PROVIDED MATERIAL Block Start
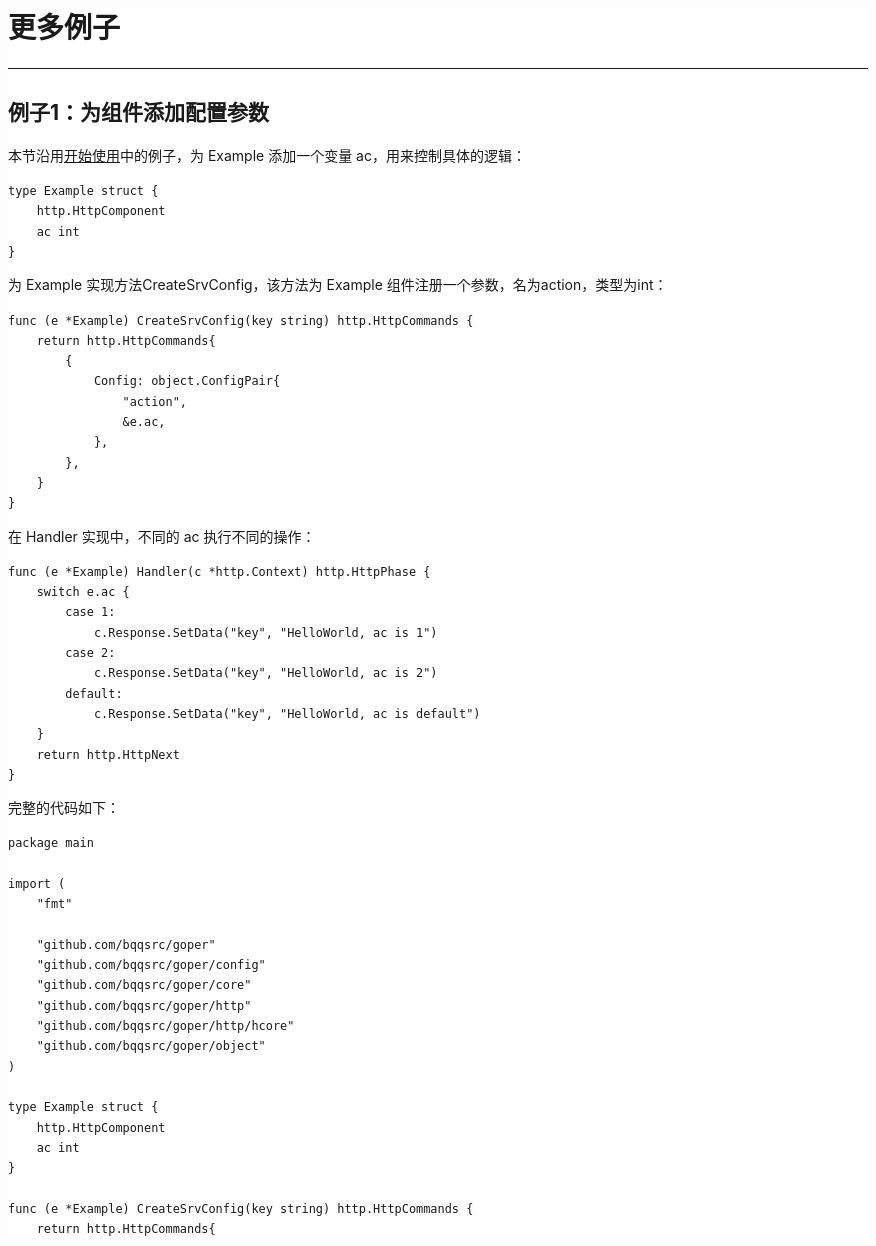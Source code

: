 # 更多例子

---
## 例子1：为组件添加配置参数
本节沿用[开始使用](https://github.com/bqqsrc/documents/blob/main/1.goper/1.%E5%BC%80%E5%A7%8B%E4%BD%BF%E7%94%A8.md)中的例子，为 Example 添加一个变量 ac，用来控制具体的逻辑：
```
type Example struct {
	http.HttpComponent
	ac int 
}
```

为 Example 实现方法CreateSrvConfig，该方法为 Example 组件注册一个参数，名为action，类型为int：
```
func (e *Example) CreateSrvConfig(key string) http.HttpCommands {
	return http.HttpCommands{
		{
			Config: object.ConfigPair{
				"action",
				&e.ac,
			},
		},
	}
}
```

在 Handler 实现中，不同的 ac 执行不同的操作：
```
func (e *Example) Handler(c *http.Context) http.HttpPhase {
	switch e.ac {
		case 1:
			c.Response.SetData("key", "HelloWorld, ac is 1")
		case 2:
			c.Response.SetData("key", "HelloWorld, ac is 2")
		default:
			c.Response.SetData("key", "HelloWorld, ac is default")
	}
	return http.HttpNext
}
```
完整的代码如下：
```
package main

import (
	"fmt"

	"github.com/bqqsrc/goper"
	"github.com/bqqsrc/goper/config"
	"github.com/bqqsrc/goper/core"
	"github.com/bqqsrc/goper/http"
	"github.com/bqqsrc/goper/http/hcore"
	"github.com/bqqsrc/goper/object"
)

type Example struct {
	http.HttpComponent
	ac int
}

func (e *Example) CreateSrvConfig(key string) http.HttpCommands {
	return http.HttpCommands{
```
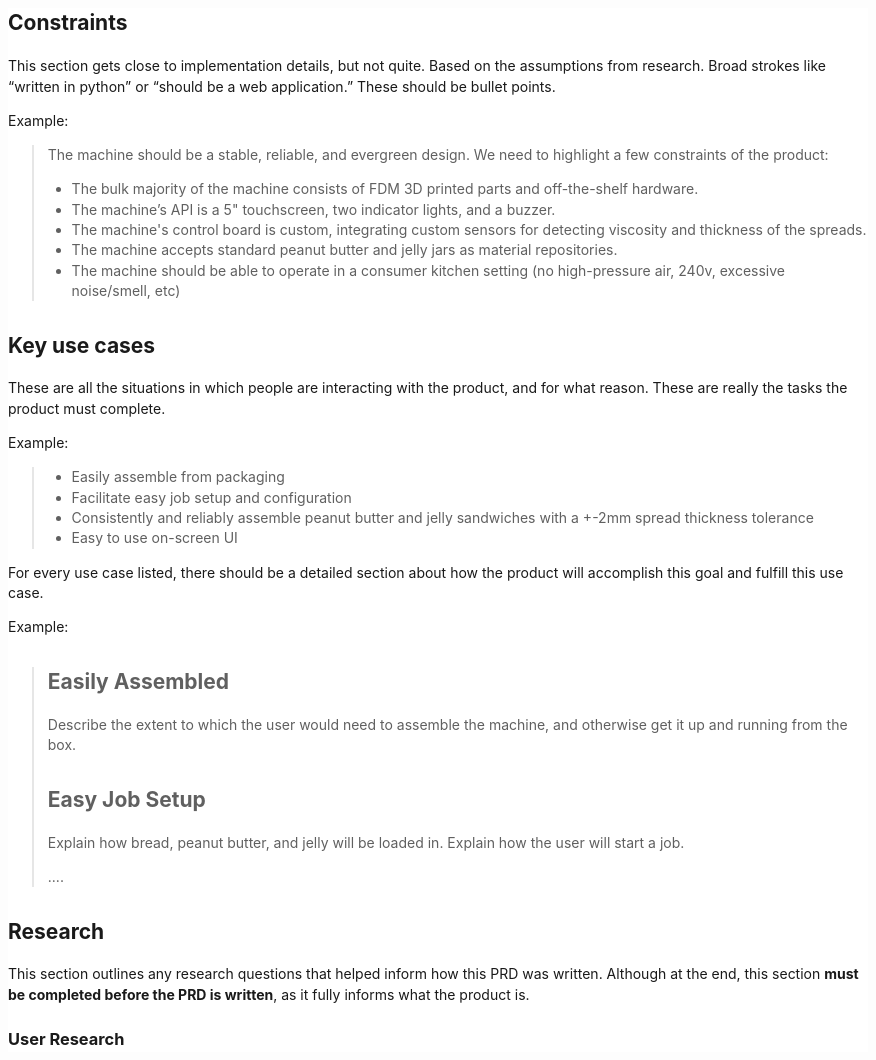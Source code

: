 ## Constraints

This section gets close to implementation details, but not quite. Based on the assumptions from research. Broad strokes like “written in python” or “should be a web application.” These should be bullet points.

Example:

> The machine should be a stable, reliable, and evergreen design. We need to highlight a few constraints of the product:
>
> - The bulk majority of the machine consists of FDM 3D printed parts and off-the-shelf hardware.
> - The machine’s API is a 5" touchscreen, two indicator lights, and a buzzer.
> - The machine's control board is custom, integrating custom sensors for detecting viscosity and thickness of the spreads.
> - The machine accepts standard peanut butter and jelly jars as material repositories.
> - The machine should be able to operate in a consumer kitchen setting (no high-pressure air, 240v, excessive noise/smell, etc)

## Key use cases

These are all the situations in which people are interacting with the product, and for what reason. These are really the tasks the product must complete.

Example:

> - Easily assemble from packaging
> - Facilitate easy job setup and configuration
> - Consistently and reliably assemble peanut butter and jelly sandwiches with a +-2mm spread thickness tolerance
> - Easy to use on-screen UI

For every use case listed, there should be a detailed section about how the product will accomplish this goal and fulfill this use case.

Example:
> ## Easily Assembled
> Describe the extent to which the user would need to assemble the machine, and otherwise get it up and running from the box.
> 
> ## Easy Job Setup
> Explain how bread, peanut butter, and jelly will be loaded in. Explain how the user will start a job.
>
> ....

## Research

This section outlines any research questions that helped inform how this PRD was written. Although at the end, this section **must be completed before the PRD is written**, as it fully informs what the product is.

### User Research
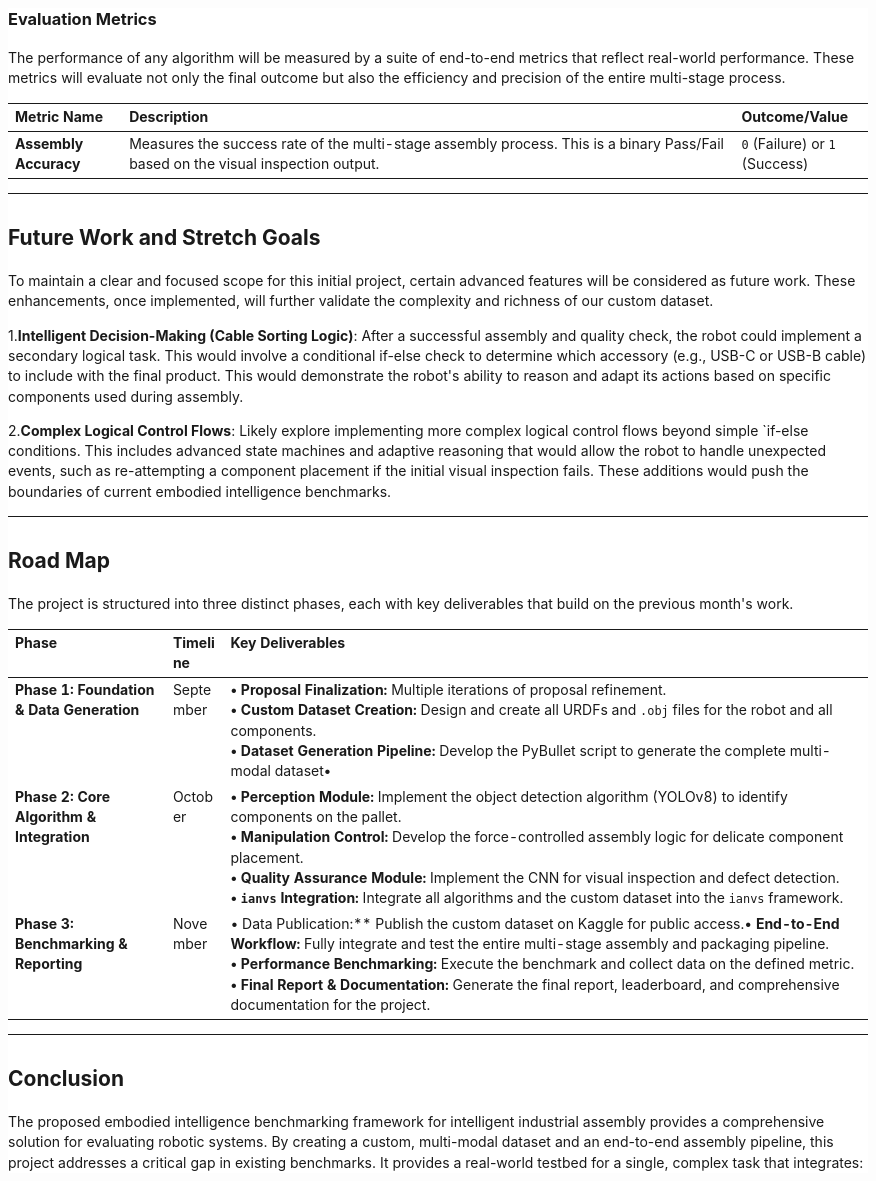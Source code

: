 
### Evaluation Metrics

The performance of any algorithm will be measured by a suite of end-to-end metrics that reflect real-world performance. These metrics will evaluate not only the final outcome but also the efficiency and precision of the entire multi-stage process.


| Metric Name | Description | Outcome/Value |
| :--- | :--- | :--- |
| **Assembly Accuracy** | Measures the success rate of the multi-stage assembly process. This is a binary Pass/Fail based on the visual inspection output. | `0` (Failure) or `1` (Success) |

---

## Future Work and Stretch Goals

To maintain a clear and focused scope for this initial project, certain advanced features will be considered as future work. These enhancements, once implemented, will further validate the complexity and richness of our custom dataset.

1.**Intelligent Decision-Making (Cable Sorting Logic)**: After a successful assembly and quality check, the robot could implement a secondary logical task. This would involve a conditional if-else check to determine which accessory (e.g., USB-C or USB-B cable) to include with the final product. This would demonstrate the robot's ability to reason and adapt its actions based on specific components used during assembly.

2.**Complex Logical Control Flows**: Likely explore implementing more complex logical control flows beyond simple `if-else conditions. This includes advanced state machines and adaptive reasoning that would allow the robot to handle unexpected events, such as re-attempting a component placement if the initial visual inspection fails. These additions would push the boundaries of current embodied intelligence benchmarks.

---

## Road Map

The project is structured into three distinct phases, each with key deliverables that build on the previous month's work.


| Phase | Timeline | Key Deliverables |
| :--- | :--- | :--- |
| **Phase 1: Foundation & Data Generation** | September | **• Proposal Finalization:** Multiple iterations of proposal refinement.<br>**• Custom Dataset Creation:** Design and create all URDFs and `.obj` files for the robot and all components.<br>**• Dataset Generation Pipeline:** Develop the PyBullet script to generate the complete multi-modal dataset•  |
| **Phase 2: Core Algorithm & Integration** | October | **• Perception Module:** Implement the object detection algorithm (YOLOv8) to identify components on the pallet.<br>**• Manipulation Control:** Develop the force-controlled assembly logic for delicate component placement.<br>**• Quality Assurance Module:** Implement the CNN for visual inspection and defect detection.<br>**• `ianvs` Integration:** Integrate all algorithms and the custom dataset into the `ianvs` framework. |
| **Phase 3: Benchmarking & Reporting** | November | • Data Publication:** Publish the custom dataset on Kaggle for public access.• **End-to-End Workflow:** Fully integrate and test the entire multi-stage assembly and packaging pipeline.<br>**• Performance Benchmarking:** Execute the benchmark and collect data on the defined metric.<br>**• Final Report & Documentation:** Generate the final report, leaderboard, and comprehensive documentation for the project. |

---

## Conclusion

The proposed embodied intelligence benchmarking framework for intelligent industrial assembly provides a comprehensive solution for evaluating robotic systems. By creating a custom, multi-modal dataset and an end-to-end assembly pipeline, this project addresses a critical gap in existing benchmarks. It provides a real-world testbed for a single, complex task that integrates:
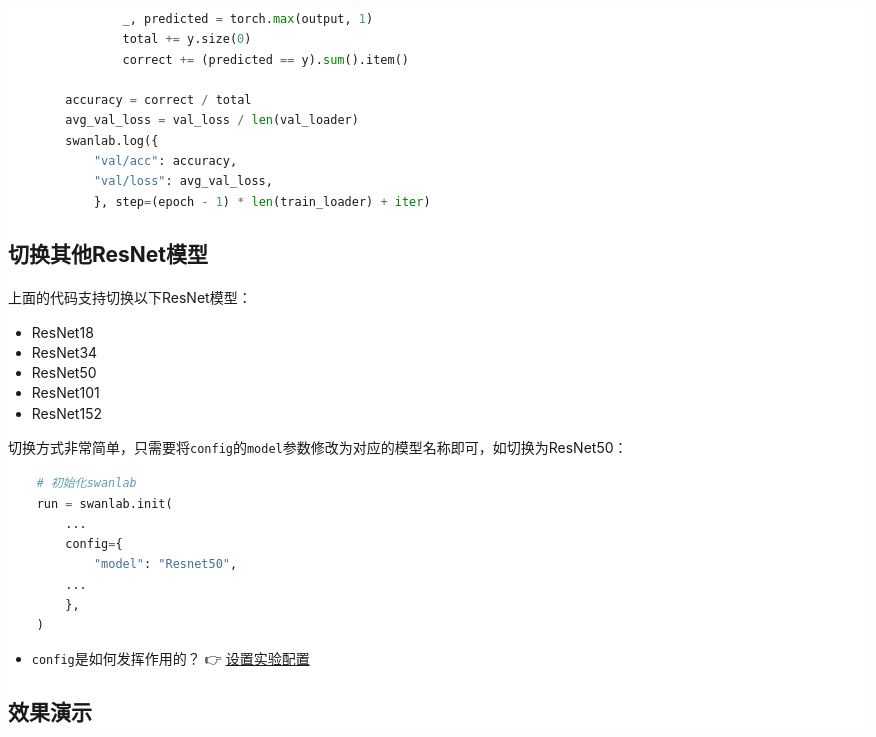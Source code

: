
 ```python
                _, predicted = torch.max(output, 1)
                total += y.size(0)
                correct += (predicted == y).sum().item()

        accuracy = correct / total
        avg_val_loss = val_loss / len(val_loader)
        swanlab.log({
            "val/acc": accuracy,
            "val/loss": avg_val_loss,
            }, step=(epoch - 1) * len(train_loader) + iter)
```

## 切换其他ResNet模型

上面的代码支持切换以下ResNet模型：
- ResNet18
- ResNet34
- ResNet50
- ResNet101
- ResNet152

切换方式非常简单，只需要将`config`的`model`参数修改为对应的模型名称即可，如切换为ResNet50：

```python (5)
    # 初始化swanlab
    run = swanlab.init(
        ...
        config={
            "model": "Resnet50",
        ...
        },
    )
```

- `config`是如何发挥作用的？ 👉 [设置实验配置](/guide_cloud/experiment_track/set-experiment-config)

## 效果演示
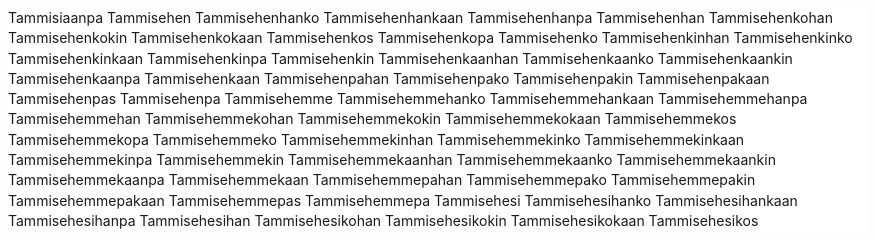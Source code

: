 Tammisiaanpa
Tammisehen
Tammisehenhanko
Tammisehenhankaan
Tammisehenhanpa
Tammisehenhan
Tammisehenkohan
Tammisehenkokin
Tammisehenkokaan
Tammisehenkos
Tammisehenkopa
Tammisehenko
Tammisehenkinhan
Tammisehenkinko
Tammisehenkinkaan
Tammisehenkinpa
Tammisehenkin
Tammisehenkaanhan
Tammisehenkaanko
Tammisehenkaankin
Tammisehenkaanpa
Tammisehenkaan
Tammisehenpahan
Tammisehenpako
Tammisehenpakin
Tammisehenpakaan
Tammisehenpas
Tammisehenpa
Tammisehemme
Tammisehemmehanko
Tammisehemmehankaan
Tammisehemmehanpa
Tammisehemmehan
Tammisehemmekohan
Tammisehemmekokin
Tammisehemmekokaan
Tammisehemmekos
Tammisehemmekopa
Tammisehemmeko
Tammisehemmekinhan
Tammisehemmekinko
Tammisehemmekinkaan
Tammisehemmekinpa
Tammisehemmekin
Tammisehemmekaanhan
Tammisehemmekaanko
Tammisehemmekaankin
Tammisehemmekaanpa
Tammisehemmekaan
Tammisehemmepahan
Tammisehemmepako
Tammisehemmepakin
Tammisehemmepakaan
Tammisehemmepas
Tammisehemmepa
Tammisehesi
Tammisehesihanko
Tammisehesihankaan
Tammisehesihanpa
Tammisehesihan
Tammisehesikohan
Tammisehesikokin
Tammisehesikokaan
Tammisehesikos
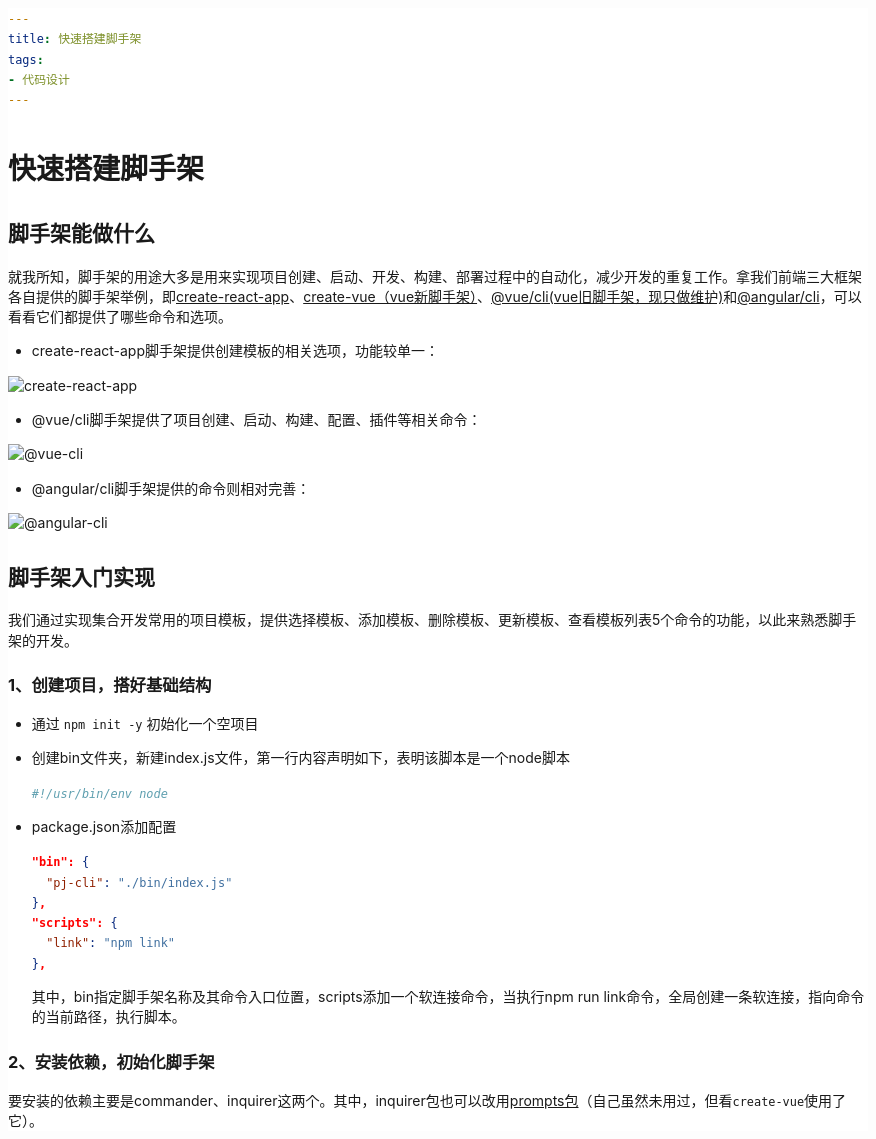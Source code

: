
 ```yaml
---
title: 快速搭建脚手架
tags: 
- 代码设计
---
```


# 快速搭建脚手架

## 脚手架能做什么
就我所知，脚手架的用途大多是用来实现项目创建、启动、开发、构建、部署过程中的自动化，减少开发的重复工作。拿我们前端三大框架各自提供的脚手架举例，即[create-react-app](https://create-react-app.dev/)、[create-vue（vue新脚手架）](https://github.com/vuejs/create-vue)、[@vue/cli(vue旧脚手架，现只做维护)](https://cli.vuejs.org/)和[@angular/cli](https://angular.io/cli)，可以看看它们都提供了哪些命令和选项。

- create-react-app脚手架提供创建模板的相关选项，功能较单一：

![create-react-app](/cli/react.png)

- @vue/cli脚手架提供了项目创建、启动、构建、配置、插件等相关命令：

![@vue-cli](/cli/vue.png)

- @angular/cli脚手架提供的命令则相对完善：

![@angular-cli](/cli/ng.png)

## 脚手架入门实现
我们通过实现集合开发常用的项目模板，提供选择模板、添加模板、删除模板、更新模板、查看模板列表5个命令的功能，以此来熟悉脚手架的开发。

### 1、创建项目，搭好基础结构

- 通过 `npm init -y` 初始化一个空项目

- 创建bin文件夹，新建index.js文件，第一行内容声明如下，表明该脚本是一个node脚本

  ```javascript
  #!/usr/bin/env node
  ```

- package.json添加配置
  ```json
  "bin": {
    "pj-cli": "./bin/index.js"
  },
  "scripts": {
    "link": "npm link"
  },
  ```
  其中，bin指定脚手架名称及其命令入口位置，scripts添加一个软连接命令，当执行npm run link命令，全局创建一条软连接，指向命令的当前路径，执行脚本。

### 2、安装依赖，初始化脚手架
要安装的依赖主要是commander、inquirer这两个。其中，inquirer包也可以改用[prompts包](https://www.npmjs.com/package/prompts)（自己虽然未用过，但看`create-vue`使用了它）。
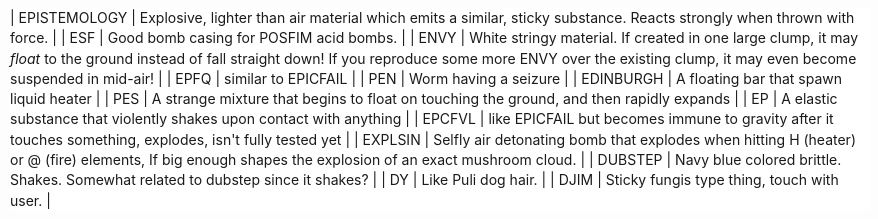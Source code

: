 | EPISTEMOLOGY               | Explosive, lighter than air material which emits a similar, sticky substance. Reacts strongly when thrown with force.                                                                                                                                                                                                                                                                                                                       |
| ESF                        | Good bomb casing for POSFIM acid bombs.                                                                                                                                                                                                                                                                                                                                                                                                     |
| ENVY                       | White stringy material. If created in one large clump, it may *float* to the ground instead of fall straight down! If you reproduce some more ENVY over the existing clump, it may even become suspended in mid-air!                                                                                                                                                                                                                        |
| EPFQ                       | similar to EPICFAIL                                                                                                                                                                                                                                                                                                                                                                                                                         |
| PEN                        | Worm having a seizure                                                                                                                                                                                                                                                                                                                                                                                                                       |
| EDINBURGH                  | A floating bar that spawn liquid heater                                                                                                                                                                                                                                                                                                                                                                                                     |
| PES                        | A strange mixture that begins to float on touching the ground, and then rapidly expands                                                                                                                                                                                                                                                                                                                                                     |
| EP                         | A elastic substance that violently shakes upon contact with anything                                                                                                                                                                                                                                                                                                                                                                        |
| EPCFVL                     | like EPICFAIL but becomes immune to gravity after it touches something, explodes, isn't fully tested yet                                                                                                                                                                                                                                                                                                                                    |
| EXPLSIN                    | Selfly air detonating bomb that explodes when hitting H (heater) or @ (fire) elements, If big enough shapes the explosion of an exact mushroom cloud.                                                                                                                                                                                                                                                                                       |
| DUBSTEP                    | Navy blue colored brittle. Shakes. Somewhat related to dubstep since it shakes?                                                                                                                                                                                                                                                                                                                                                             |
| DY                         | Like Puli dog hair.                                                                                                                                                                                                                                                                                                                                                                                                                         |
| DJIM                       | Sticky fungis type thing, touch with user.                                                                                                                                                                                                                                                                                                                                                                                                  |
PROVIDED MATERIAL Block End
> _PROBLEM STATEMENT_
Going by the entries above, repeat exactly the lines that start at the line with "要安装的依赖主要是comma" and go on through the line with "Explosive, lighter than". Pictures are not part of the copy.

> _YOUR RESPONSE_
要安装的依赖主要是commander、inquirer这两个。其中，inquirer包也可以改用[prompts包](https://www.npmjs.com/package/prompts)（自己虽然未用过，但看`create-vue`使用了它）。
Source code

: | EPISTEMOLOGY               | Explosive, lighter than air material which emits a similar, sticky substance. Reacts strongly when thrown with force.                                                                                                                                                                                                                                                                                                                       |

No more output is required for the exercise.